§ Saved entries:
:::

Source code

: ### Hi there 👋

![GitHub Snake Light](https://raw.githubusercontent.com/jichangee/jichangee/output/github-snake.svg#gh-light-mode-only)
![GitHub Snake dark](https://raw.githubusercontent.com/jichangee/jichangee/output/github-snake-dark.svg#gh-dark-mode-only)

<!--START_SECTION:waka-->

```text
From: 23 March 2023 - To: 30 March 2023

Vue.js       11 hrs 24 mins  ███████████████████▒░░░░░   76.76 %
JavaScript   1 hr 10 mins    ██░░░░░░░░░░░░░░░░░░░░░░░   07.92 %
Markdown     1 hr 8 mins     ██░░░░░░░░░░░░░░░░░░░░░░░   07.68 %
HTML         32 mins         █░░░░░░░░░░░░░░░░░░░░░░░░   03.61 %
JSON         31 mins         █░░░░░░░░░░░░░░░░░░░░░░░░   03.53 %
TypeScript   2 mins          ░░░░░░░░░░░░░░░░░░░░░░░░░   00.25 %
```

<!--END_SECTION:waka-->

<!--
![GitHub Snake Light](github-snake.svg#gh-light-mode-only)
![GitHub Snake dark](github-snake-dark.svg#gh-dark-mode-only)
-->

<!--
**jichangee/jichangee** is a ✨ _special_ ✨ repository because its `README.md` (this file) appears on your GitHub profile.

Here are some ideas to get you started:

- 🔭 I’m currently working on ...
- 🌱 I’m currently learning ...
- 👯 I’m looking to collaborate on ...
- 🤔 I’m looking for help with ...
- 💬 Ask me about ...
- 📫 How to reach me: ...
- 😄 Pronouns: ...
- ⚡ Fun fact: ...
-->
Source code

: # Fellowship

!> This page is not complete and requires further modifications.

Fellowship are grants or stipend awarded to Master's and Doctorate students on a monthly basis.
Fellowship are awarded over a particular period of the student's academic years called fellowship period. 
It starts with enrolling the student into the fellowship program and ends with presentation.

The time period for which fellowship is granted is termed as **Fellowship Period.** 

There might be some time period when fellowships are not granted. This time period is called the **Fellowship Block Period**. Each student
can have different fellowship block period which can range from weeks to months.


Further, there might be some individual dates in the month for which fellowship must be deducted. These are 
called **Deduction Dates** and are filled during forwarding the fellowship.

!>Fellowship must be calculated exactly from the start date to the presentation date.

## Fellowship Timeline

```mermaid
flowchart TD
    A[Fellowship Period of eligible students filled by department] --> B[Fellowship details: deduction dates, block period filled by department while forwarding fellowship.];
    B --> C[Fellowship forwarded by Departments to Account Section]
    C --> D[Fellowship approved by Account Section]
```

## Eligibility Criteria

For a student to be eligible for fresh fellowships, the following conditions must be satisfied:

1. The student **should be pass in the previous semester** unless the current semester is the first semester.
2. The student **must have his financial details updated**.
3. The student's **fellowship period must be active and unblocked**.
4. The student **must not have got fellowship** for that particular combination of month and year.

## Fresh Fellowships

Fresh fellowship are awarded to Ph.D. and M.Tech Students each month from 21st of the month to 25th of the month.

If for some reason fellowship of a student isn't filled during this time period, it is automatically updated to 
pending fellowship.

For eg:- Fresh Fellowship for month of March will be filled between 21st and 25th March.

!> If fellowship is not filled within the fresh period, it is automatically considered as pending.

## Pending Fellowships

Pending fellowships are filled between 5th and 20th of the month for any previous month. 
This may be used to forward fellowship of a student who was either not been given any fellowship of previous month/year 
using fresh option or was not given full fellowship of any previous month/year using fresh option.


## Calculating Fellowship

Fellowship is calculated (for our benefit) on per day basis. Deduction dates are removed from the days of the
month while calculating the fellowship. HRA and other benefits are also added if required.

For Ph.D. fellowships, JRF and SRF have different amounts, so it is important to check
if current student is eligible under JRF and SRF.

:::

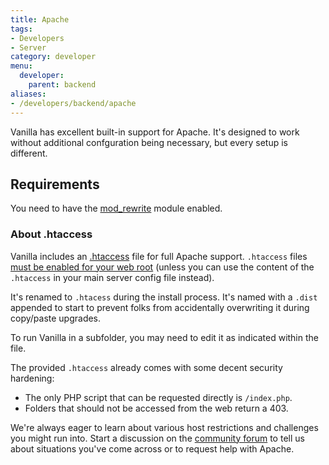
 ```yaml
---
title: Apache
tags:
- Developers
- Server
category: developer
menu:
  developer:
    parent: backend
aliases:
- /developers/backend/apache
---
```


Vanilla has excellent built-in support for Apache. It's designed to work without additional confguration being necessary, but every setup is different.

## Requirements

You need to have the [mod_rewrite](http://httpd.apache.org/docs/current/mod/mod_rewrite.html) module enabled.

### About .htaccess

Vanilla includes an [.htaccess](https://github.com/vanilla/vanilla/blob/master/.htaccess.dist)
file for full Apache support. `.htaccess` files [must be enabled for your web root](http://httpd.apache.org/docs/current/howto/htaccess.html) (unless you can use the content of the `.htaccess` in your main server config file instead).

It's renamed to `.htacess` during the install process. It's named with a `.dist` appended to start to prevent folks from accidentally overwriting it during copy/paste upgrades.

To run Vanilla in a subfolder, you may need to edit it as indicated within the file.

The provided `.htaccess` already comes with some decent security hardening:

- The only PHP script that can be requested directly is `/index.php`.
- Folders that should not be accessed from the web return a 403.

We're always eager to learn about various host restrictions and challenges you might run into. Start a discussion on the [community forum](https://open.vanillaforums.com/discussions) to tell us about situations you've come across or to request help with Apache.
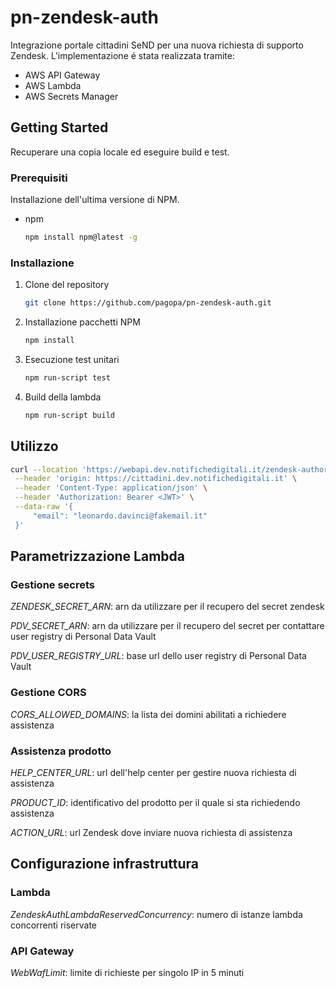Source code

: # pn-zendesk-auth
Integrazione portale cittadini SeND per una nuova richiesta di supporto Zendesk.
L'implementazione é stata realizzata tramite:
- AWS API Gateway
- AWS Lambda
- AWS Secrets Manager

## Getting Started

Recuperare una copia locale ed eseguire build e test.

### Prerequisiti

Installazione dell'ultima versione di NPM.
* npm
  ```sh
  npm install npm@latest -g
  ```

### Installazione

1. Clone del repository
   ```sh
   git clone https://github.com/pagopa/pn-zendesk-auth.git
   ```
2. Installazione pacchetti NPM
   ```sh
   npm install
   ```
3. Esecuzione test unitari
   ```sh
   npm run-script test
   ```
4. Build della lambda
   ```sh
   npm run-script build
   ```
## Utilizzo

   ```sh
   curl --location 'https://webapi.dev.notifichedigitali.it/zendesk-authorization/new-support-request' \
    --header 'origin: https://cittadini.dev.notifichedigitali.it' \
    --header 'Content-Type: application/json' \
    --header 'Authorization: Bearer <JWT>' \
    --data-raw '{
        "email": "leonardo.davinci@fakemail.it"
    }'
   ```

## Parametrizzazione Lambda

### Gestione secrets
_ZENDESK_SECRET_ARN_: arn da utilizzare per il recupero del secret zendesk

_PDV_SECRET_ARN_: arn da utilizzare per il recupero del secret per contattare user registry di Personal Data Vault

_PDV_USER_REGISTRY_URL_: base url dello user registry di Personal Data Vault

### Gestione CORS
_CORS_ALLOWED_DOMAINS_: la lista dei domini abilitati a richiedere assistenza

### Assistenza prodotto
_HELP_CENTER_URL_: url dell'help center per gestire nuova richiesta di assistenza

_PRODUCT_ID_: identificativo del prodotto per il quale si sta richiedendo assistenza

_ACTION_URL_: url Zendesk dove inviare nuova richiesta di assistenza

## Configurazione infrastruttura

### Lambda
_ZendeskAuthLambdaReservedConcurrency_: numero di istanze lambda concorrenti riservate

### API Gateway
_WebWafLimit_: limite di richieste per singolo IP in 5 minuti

:::

§ TASK DESCRIPTION: Using the records above, set down exactly the lines from the one with "inviare nuova richiesta di assistenza" through the one with "in 5 minuti", inclusive, and nothing more.

§ SOLUTION FOR THIS TASK:
_ACTION_URL_: url Zendesk dove inviare nuova richiesta di assistenza

## Configurazione infrastruttura

### Lambda
_ZendeskAuthLambdaReservedConcurrency_: numero di istanze lambda concorrenti riservate

### API Gateway
_WebWafLimit_: limite di richieste per singolo IP in 5 minuti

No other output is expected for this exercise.